If someone is hurting someone else, do you interfere?
Ronica: If I’m in the capacity to do so, and if you were in law enforcement and it’s your responsibility to help people and you’re given that task, then yes. If you see something, say something, but if you try to make it your goal to go out and search for trouble to intervene in, that to me is not completely right. But if you see it and something’s happening and you feel like you could do something about it, then yes, definitely.
How would you decide if abortion is right or wrong?
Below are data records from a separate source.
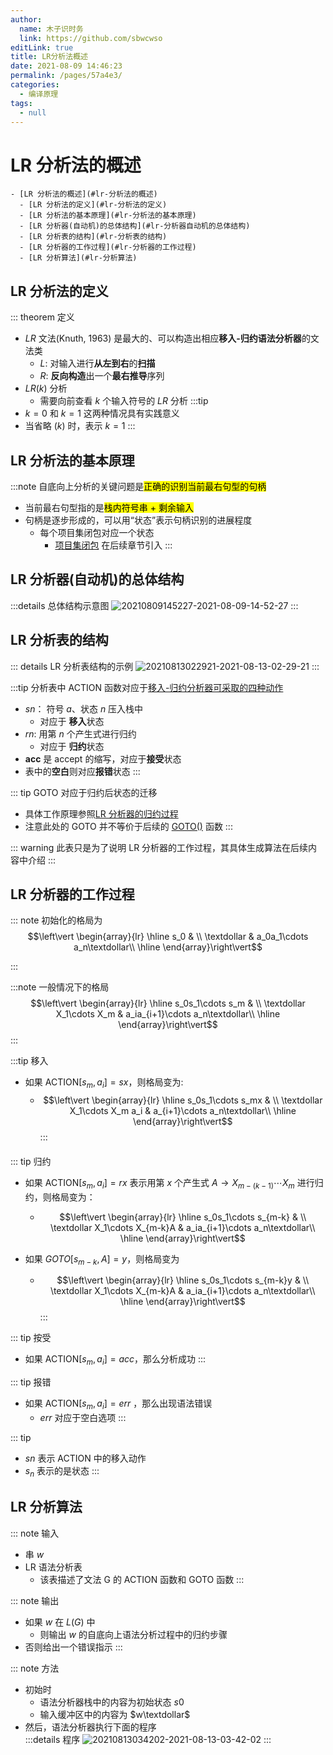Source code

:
 ```yaml
---
author: 
  name: 木子识时务
  link: https://github.com/sbwcwso
editLink: true
title: LR分析法概述
date: 2021-08-09 14:46:23
permalink: /pages/57a4e3/
categories: 
  - 编译原理
tags: 
  - null
---
```


# LR 分析法的概述

```markmap
- [LR 分析法的概述](#lr-分析法的概述)
  - [LR 分析法的定义](#lr-分析法的定义)
  - [LR 分析法的基本原理](#lr-分析法的基本原理)
  - [LR 分析器(自动机)的总体结构](#lr-分析器自动机的总体结构)
  - [LR 分析表的结构](#lr-分析表的结构)
  - [LR 分析器的工作过程](#lr-分析器的工作过程)
  - [LR 分析算法](#lr-分析算法)
```

## LR 分析法的定义

::: theorem 定义
* $LR$ 文法(Knuth, 1963) 是最大的、可以构造出相应**移入-归约语法分析器**的文法类
  * $L$: 对输入进行**从左到右**的**扫描**
  * $R$: **反向构造**出一个**最右推导**序列
* $LR(k)$ 分析
  * 需要向前查看 $k$ 个输入符号的 $LR$ 分析
:::tip
* $k=0$ 和 $k=1$ 这两种情况具有实践意义
* 当省略 $(k)$ 时，表示 $k=1$
:::


## LR 分析法的基本原理

:::note 自底向上分析的关键问题是<mark class='c2'>正确的识别当前最右句型的句柄</mark>
* 当前最右句型指的是<mark class='c3'>栈内符号串 + 剩余输入</mark>
* 句柄是逐步形成的，可以用“状态”表示句柄识别的进展程度
  * 每个项目集闭包对应一个状态
    * [项目集闭包](/pages/337560/#项目集闭包) 在后续章节引入
:::

## LR 分析器(自动机)的总体结构

:::details 总体结构示意图
![20210809145227-2021-08-09-14-52-27](https://cdn.jsdelivr.net/gh/sbwcwso/PicBed@master/20210809145227-2021-08-09-14-52-27.png)
:::

## LR 分析表的结构

::: details LR 分析表结构的示例
![20210813022921-2021-08-13-02-29-21](https://cdn.jsdelivr.net/gh/sbwcwso/PicBed@master/20210813022921-2021-08-13-02-29-21.png)
:::

:::tip 分析表中 ACTION 函数对应于<a href="/pages/86c477/#移入归约分析器可采取的4种动作">移入-归约分析器可采取的四种动作</a>
* $sn$： 符号 $a$、状态 $n$ 压入栈中
  * 对应于 **移入**状态
* $rn$: 用第 $n$ 个产生式进行归约
  * 对应于 **归约**状态
* **acc** 是 accept 的缩写，对应于**接受**状态
* 表中的**空白**则对应**报错**状态
:::

::: tip GOTO 对应于归约后状态的迁移
* 具体工作原理参照[LR 分析器的归约过程](#归约过程)
* 注意此处的 GOTO 并不等价于后续的 [GOTO()](/pages/337560/#goto-函数) 函数
:::

::: warning 此表只是为了说明 LR 分析器的工作过程，其具体生成算法在后续内容中介绍
:::




## LR 分析器的工作过程

::: note 初始化的格局为
$$\left\vert \begin{array}{lr}
\hline
s_0 & \\
\textdollar & a_0a_1\cdots a_n\textdollar\\
\hline
\end{array}\right\vert$$

:::

:::note 一般情况下的格局
$$\left\vert \begin{array}{lr}
\hline
s_0s_1\cdots s_m & \\
\textdollar X_1\cdots X_m & a_ia_{i+1}\cdots a_n\textdollar\\
\hline
\end{array}\right\vert$$
:::

:::tip 移入
* 如果 $\text{ACTION}[s_m, a_i]=sx$，则格局变为:
  * $$\left\vert \begin{array}{lr}
    \hline
    s_0s_1\cdots s_mx & \\
    \textdollar X_1\cdots X_m a_i & a_{i+1}\cdots a_n\textdollar\\
    \hline
    \end{array}\right\vert$$
:::

<h4 id="归约过程"></h4>

::: tip 归约
* 如果 $\text{ACTION}[s_m, a_i] = rx$ 表示用第 $x$ 个产生式 $A \rightarrow X_{m-(k-1)}\cdots X_m$ 进行归约，则格局变为：
  * $$\left\vert \begin{array}{lr}
    \hline
    s_0s_1\cdots s_{m-k} & \\
    \textdollar X_1\cdots X_{m-k}A & a_ia_{i+1}\cdots a_n\textdollar\\
    \hline
    \end{array}\right\vert$$

* 如果 $GOTO[s_{m-k},A] = y$，则格局变为
  * $$\left\vert \begin{array}{lr}
    \hline
    s_0s_1\cdots s_{m-k}y & \\
    \textdollar X_1\cdots X_{m-k}A & a_ia_{i+1}\cdots a_n\textdollar\\
    \hline
    \end{array}\right\vert$$
:::

::: tip 按受
* 如果 $\text{ACTION} [s_m , a_i ]=acc$，那么分析成功
:::

::: tip 报错
* 如果 $\text{ACTION} [s_m , a_i ]=err$ ，那么出现语法错误
  * $err$ 对应于空白选项
:::

::: tip
* $sn$ 表示 ACTION 中的移入动作
* $s_n$ 表示的是状态
:::


## LR 分析算法

::: note 输入
* 串 $w$
* LR 语法分析表
  * 该表描述了文法 G 的 ACTION 函数和 GOTO 函数
:::

::: note 输出
* 如果 $w$ 在 $L(G)$ 中
  * 则输出 $w$ 的自底向上语法分析过程中的归约步骤
* 否则给出一个错误指示
:::

::: note 方法
* 初始时
  * 语法分析器栈中的内容为初始状态 $s0$
  * 输入缓冲区中的内容为 $w\textdollar$
* 然后，语法分析器执行下面的程序  
  :::details 程序
  ![20210813034202-2021-08-13-03-42-02](https://cdn.jsdelivr.net/gh/sbwcwso/PicBed@master/20210813034202-2021-08-13-03-42-02.png)
:::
Ronica: As much as I’m religious, I’m also someone who is big on science, too. I’d say that whatever my values are, my beliefs are, that’s on me. I can’t push that onto others based on religion because everyone has their own life and their own experiences that I could never even imagine. So if someone else wants to do it, that’s their situation, that’s their choice. There are so many different instances that we could barely imagine that could happen to us and that could be an option. So we never know, but I personally would probably never do it. But if I end up in someone else’s situation where I get raped by a stranger or a relative or anything like that then it’s easy to say, “Oh, that’s wrong,” or “You shouldn’t do that,” but you never know, you’re never in someone else’s shoes. If we’re going to base things off of our own beliefs, then I don’t think it’s right to push it onto other people.
You would never have an abortion and mentioned that it’s easy to say it’s wrong – why is it wrong?
Ronica: I didn’t mean that it’s easy to say it’s wrong, I mean it’s easy to say that you wouldn’t do it because you don’t know what you would do in that situation. We recently did a study in psychology where there are people who would say that they would never knowingly tase someone. But then there’s a study where they were told to do something and just certain situations make you do it. You’d never think you would do it, and it’s easy to think, “Oh, I would never do that, how could they do that,” but you never know. The question of whether it’s wrong or not, it’s controversial for a reason. I wouldn’t say it’s wrong. I’d say it’s up to that person to decide based on their experiences.
If a biological male says he is a woman, or if a female says she is a man, is that true?
Ronica: Gender or sexuality? Because I think those are two very different things. It’s a concept and I think it’s up to that person to decide whatever it is that they’re feeling. I’d say go for it. It doesn’t affect me and I don’t think that them changing their gender or changing their sexuality affects anyone else, either. I feel like it’s none of my business to form an opinion on that because I’ve never been in a position where I felt like I wasn’t really myself.
If someone asked you why you believe in God, what would you say?
Ronica: I saw this somewhere and it’s kind of like: if we see a building, we don’t see the person building it, but we know that someone built it. That’s how I see it. There are different theories on how the universe came about, there are a lot of things in the Bible, but the way I see it is that God made things for us to understand it, to use signs to help us understand how the world was created, and to believe that He has helped us through all that. There are certain things that you don’t have to see to believe, it’s just that feeling and it’s a comforting feeling and I find it therapeutic when I pray and I give myself time to remember all the good things that have happened to my life and the blessings that I’ve had that wouldn’t have happened without help from God. You either have faith or you don’t.